*Task directions*
What lines below hold the string "reliableresearchreports"? Copy them all.

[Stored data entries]
-- -- --

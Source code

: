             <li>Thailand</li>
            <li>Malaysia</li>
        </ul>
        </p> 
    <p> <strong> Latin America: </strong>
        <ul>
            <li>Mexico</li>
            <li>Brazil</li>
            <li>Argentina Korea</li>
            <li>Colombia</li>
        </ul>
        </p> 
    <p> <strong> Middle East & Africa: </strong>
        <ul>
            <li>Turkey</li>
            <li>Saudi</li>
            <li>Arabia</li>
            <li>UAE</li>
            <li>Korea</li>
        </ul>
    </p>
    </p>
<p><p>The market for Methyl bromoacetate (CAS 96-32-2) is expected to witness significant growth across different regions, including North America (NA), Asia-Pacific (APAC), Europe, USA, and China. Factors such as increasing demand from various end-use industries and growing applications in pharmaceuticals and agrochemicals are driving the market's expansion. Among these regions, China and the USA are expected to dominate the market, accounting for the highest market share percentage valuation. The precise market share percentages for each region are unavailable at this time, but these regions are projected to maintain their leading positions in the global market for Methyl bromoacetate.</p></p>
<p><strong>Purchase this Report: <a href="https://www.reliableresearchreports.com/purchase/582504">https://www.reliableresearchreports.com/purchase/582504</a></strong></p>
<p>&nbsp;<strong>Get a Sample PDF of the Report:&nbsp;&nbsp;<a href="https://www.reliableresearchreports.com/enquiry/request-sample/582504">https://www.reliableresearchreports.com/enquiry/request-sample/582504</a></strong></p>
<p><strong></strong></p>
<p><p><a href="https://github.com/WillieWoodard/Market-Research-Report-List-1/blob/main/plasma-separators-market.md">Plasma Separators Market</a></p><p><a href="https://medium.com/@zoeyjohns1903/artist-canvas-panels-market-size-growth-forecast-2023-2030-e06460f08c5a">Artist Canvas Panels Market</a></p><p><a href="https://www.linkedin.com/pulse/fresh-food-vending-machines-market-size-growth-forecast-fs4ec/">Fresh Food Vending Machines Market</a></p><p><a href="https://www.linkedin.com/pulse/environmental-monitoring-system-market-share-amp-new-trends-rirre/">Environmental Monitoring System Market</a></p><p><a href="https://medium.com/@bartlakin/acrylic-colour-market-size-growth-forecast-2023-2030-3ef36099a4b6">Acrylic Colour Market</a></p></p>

-- -- --

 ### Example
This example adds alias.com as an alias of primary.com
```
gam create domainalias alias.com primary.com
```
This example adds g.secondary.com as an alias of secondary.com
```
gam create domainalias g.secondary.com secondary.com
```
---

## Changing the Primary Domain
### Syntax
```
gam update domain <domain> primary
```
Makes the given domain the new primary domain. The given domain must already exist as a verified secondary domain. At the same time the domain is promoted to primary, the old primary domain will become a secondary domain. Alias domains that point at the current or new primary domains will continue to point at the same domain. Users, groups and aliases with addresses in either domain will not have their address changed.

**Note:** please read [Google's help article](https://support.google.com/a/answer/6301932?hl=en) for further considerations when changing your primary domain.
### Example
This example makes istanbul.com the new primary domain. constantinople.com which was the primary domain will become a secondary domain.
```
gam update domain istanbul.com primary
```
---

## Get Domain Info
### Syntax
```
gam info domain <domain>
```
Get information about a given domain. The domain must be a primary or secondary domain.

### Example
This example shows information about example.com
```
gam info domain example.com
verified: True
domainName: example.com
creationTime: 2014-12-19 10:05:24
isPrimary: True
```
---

-- -- --

*Solution to this exercise*
<p><strong>Purchase this Report: <a href="https://www.reliableresearchreports.com/purchase/582504">https://www.reliableresearchreports.com/purchase/582504</a></strong></p>
<p>&nbsp;<strong>Get a Sample PDF of the Report:&nbsp;&nbsp;<a href="https://www.reliableresearchreports.com/enquiry/request-sample/582504">https://www.reliableresearchreports.com/enquiry/request-sample/582504</a></strong></p>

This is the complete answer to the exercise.